**YOUR TASK**
Print the records again, character for character.

**MATERIAL PROVIDED**
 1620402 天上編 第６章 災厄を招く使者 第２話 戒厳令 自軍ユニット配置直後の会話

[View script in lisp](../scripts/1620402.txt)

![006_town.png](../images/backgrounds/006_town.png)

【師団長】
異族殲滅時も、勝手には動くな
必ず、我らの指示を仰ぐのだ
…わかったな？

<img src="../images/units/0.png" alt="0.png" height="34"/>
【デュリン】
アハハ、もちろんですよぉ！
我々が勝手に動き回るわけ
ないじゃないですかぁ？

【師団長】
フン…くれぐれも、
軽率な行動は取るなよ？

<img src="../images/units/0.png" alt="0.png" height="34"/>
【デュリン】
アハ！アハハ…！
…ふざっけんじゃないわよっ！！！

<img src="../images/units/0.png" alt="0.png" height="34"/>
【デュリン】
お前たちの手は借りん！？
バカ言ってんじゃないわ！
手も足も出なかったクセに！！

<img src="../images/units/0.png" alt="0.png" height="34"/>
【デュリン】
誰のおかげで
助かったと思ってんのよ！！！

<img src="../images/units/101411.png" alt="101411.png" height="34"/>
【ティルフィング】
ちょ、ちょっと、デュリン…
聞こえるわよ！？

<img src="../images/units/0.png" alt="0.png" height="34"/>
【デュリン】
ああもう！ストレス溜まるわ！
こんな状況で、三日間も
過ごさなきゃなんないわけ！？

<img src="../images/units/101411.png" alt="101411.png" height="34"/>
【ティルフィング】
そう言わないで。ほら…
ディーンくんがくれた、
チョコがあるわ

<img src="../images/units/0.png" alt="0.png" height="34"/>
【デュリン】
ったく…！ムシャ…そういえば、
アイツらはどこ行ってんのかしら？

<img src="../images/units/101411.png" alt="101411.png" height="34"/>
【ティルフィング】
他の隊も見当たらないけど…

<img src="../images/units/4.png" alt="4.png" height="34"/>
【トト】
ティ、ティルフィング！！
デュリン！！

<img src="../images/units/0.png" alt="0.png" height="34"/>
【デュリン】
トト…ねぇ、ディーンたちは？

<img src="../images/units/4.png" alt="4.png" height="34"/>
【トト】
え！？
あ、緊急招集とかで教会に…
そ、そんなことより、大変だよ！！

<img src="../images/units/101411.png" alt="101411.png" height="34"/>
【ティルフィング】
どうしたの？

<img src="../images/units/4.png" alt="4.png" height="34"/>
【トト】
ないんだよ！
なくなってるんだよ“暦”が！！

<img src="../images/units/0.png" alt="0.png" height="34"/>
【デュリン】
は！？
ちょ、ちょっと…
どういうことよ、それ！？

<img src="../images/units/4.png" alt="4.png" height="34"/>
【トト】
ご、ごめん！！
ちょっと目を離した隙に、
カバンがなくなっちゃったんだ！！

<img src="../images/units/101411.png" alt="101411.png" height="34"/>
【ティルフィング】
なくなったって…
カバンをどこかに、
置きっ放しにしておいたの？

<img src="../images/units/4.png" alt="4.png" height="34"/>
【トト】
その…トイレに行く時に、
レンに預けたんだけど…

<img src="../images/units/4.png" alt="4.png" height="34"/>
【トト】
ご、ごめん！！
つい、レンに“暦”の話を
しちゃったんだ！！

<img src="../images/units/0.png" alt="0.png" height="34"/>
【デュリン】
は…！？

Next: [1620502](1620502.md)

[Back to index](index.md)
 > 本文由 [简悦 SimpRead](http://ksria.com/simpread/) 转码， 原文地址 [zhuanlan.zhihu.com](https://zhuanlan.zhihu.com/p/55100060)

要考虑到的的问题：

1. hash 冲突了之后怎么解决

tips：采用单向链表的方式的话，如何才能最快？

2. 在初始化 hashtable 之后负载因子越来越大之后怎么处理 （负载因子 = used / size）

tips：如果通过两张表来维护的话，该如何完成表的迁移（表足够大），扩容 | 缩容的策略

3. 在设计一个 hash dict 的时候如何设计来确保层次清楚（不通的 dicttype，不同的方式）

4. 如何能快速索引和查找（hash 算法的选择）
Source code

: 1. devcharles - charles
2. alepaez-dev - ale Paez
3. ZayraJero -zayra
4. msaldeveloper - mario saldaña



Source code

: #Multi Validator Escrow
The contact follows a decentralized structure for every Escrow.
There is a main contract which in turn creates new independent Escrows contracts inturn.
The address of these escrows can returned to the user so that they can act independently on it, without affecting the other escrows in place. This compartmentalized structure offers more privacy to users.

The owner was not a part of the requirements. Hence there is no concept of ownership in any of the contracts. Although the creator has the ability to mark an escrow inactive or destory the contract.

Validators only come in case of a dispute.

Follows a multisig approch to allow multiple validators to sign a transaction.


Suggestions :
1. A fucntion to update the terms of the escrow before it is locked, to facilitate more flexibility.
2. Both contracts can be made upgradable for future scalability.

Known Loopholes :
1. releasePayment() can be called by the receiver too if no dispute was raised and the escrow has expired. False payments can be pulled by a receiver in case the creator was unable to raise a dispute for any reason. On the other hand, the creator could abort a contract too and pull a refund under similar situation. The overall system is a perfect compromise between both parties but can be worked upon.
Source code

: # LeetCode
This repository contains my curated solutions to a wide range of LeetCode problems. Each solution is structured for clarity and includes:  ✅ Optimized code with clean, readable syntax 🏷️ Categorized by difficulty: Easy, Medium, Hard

**SOLVED EXERCISE**
 1620402 天上編 第６章 災厄を招く使者 第２話 戒厳令 自軍ユニット配置直後の会話

[View script in lisp](../scripts/1620402.txt)

![006_town.png](../images/backgrounds/006_town.png)

【師団長】
異族殲滅時も、勝手には動くな
必ず、我らの指示を仰ぐのだ
…わかったな？

<img src="../images/units/0.png" alt="0.png" height="34"/>
【デュリン】
アハハ、もちろんですよぉ！
我々が勝手に動き回るわけ
ないじゃないですかぁ？

【師団長】
フン…くれぐれも、
軽率な行動は取るなよ？

<img src="../images/units/0.png" alt="0.png" height="34"/>
【デュリン】
アハ！アハハ…！
…ふざっけんじゃないわよっ！！！

<img src="../images/units/0.png" alt="0.png" height="34"/>
【デュリン】
お前たちの手は借りん！？
バカ言ってんじゃないわ！
手も足も出なかったクセに！！

<img src="../images/units/0.png" alt="0.png" height="34"/>
【デュリン】
誰のおかげで
助かったと思ってんのよ！！！

<img src="../images/units/101411.png" alt="101411.png" height="34"/>
【ティルフィング】
ちょ、ちょっと、デュリン…
聞こえるわよ！？

<img src="../images/units/0.png" alt="0.png" height="34"/>
【デュリン】
ああもう！ストレス溜まるわ！
こんな状況で、三日間も
過ごさなきゃなんないわけ！？

<img src="../images/units/101411.png" alt="101411.png" height="34"/>
【ティルフィング】
そう言わないで。ほら…
ディーンくんがくれた、
チョコがあるわ

<img src="../images/units/0.png" alt="0.png" height="34"/>
【デュリン】
ったく…！ムシャ…そういえば、
アイツらはどこ行ってんのかしら？

<img src="../images/units/101411.png" alt="101411.png" height="34"/>
【ティルフィング】
他の隊も見当たらないけど…

<img src="../images/units/4.png" alt="4.png" height="34"/>
【トト】
ティ、ティルフィング！！
デュリン！！

<img src="../images/units/0.png" alt="0.png" height="34"/>
【デュリン】
トト…ねぇ、ディーンたちは？

<img src="../images/units/4.png" alt="4.png" height="34"/>
【トト】
え！？
あ、緊急招集とかで教会に…
そ、そんなことより、大変だよ！！

<img src="../images/units/101411.png" alt="101411.png" height="34"/>
【ティルフィング】
どうしたの？

<img src="../images/units/4.png" alt="4.png" height="34"/>
【トト】
ないんだよ！
なくなってるんだよ“暦”が！！

<img src="../images/units/0.png" alt="0.png" height="34"/>
【デュリン】
は！？
ちょ、ちょっと…
どういうことよ、それ！？

<img src="../images/units/4.png" alt="4.png" height="34"/>
【トト】
ご、ごめん！！
ちょっと目を離した隙に、
カバンがなくなっちゃったんだ！！

<img src="../images/units/101411.png" alt="101411.png" height="34"/>
【ティルフィング】
なくなったって…
カバンをどこかに、
置きっ放しにしておいたの？

<img src="../images/units/4.png" alt="4.png" height="34"/>
【トト】
その…トイレに行く時に、
レンに預けたんだけど…

<img src="../images/units/4.png" alt="4.png" height="34"/>
【トト】
ご、ごめん！！
つい、レンに“暦”の話を
しちゃったんだ！！

<img src="../images/units/0.png" alt="0.png" height="34"/>
【デュリン】
は…！？

Next: [1620502](1620502.md)

[Back to index](index.md)
 > 本文由 [简悦 SimpRead](http://ksria.com/simpread/) 转码， 原文地址 [zhuanlan.zhihu.com](https://zhuanlan.zhihu.com/p/55100060)

要考虑到的的问题：

1. hash 冲突了之后怎么解决

tips：采用单向链表的方式的话，如何才能最快？

2. 在初始化 hashtable 之后负载因子越来越大之后怎么处理 （负载因子 = used / size）

tips：如果通过两张表来维护的话，该如何完成表的迁移（表足够大），扩容 | 缩容的策略

3. 在设计一个 hash dict 的时候如何设计来确保层次清楚（不通的 dicttype，不同的方式）

4. 如何能快速索引和查找（hash 算法的选择）
Source code

: 1. devcharles - charles
2. alepaez-dev - ale Paez
3. ZayraJero -zayra
4. msaldeveloper - mario saldaña



Source code

: #Multi Validator Escrow
The contact follows a decentralized structure for every Escrow.
There is a main contract which in turn creates new independent Escrows contracts inturn.
The address of these escrows can returned to the user so that they can act independently on it, without affecting the other escrows in place. This compartmentalized structure offers more privacy to users.

The owner was not a part of the requirements. Hence there is no concept of ownership in any of the contracts. Although the creator has the ability to mark an escrow inactive or destory the contract.

Validators only come in case of a dispute.

Follows a multisig approch to allow multiple validators to sign a transaction.


Suggestions :
1. A fucntion to update the terms of the escrow before it is locked, to facilitate more flexibility.
2. Both contracts can be made upgradable for future scalability.

Known Loopholes :
1. releasePayment() can be called by the receiver too if no dispute was raised and the escrow has expired. False payments can be pulled by a receiver in case the creator was unable to raise a dispute for any reason. On the other hand, the creator could abort a contract too and pull a refund under similar situation. The overall system is a perfect compromise between both parties but can be worked upon.
Source code

: # LeetCode
This repository contains my curated solutions to a wide range of LeetCode problems. Each solution is structured for clarity and includes:  ✅ Optimized code with clean, readable syntax 🏷️ Categorized by difficulty: Easy, Medium, Hard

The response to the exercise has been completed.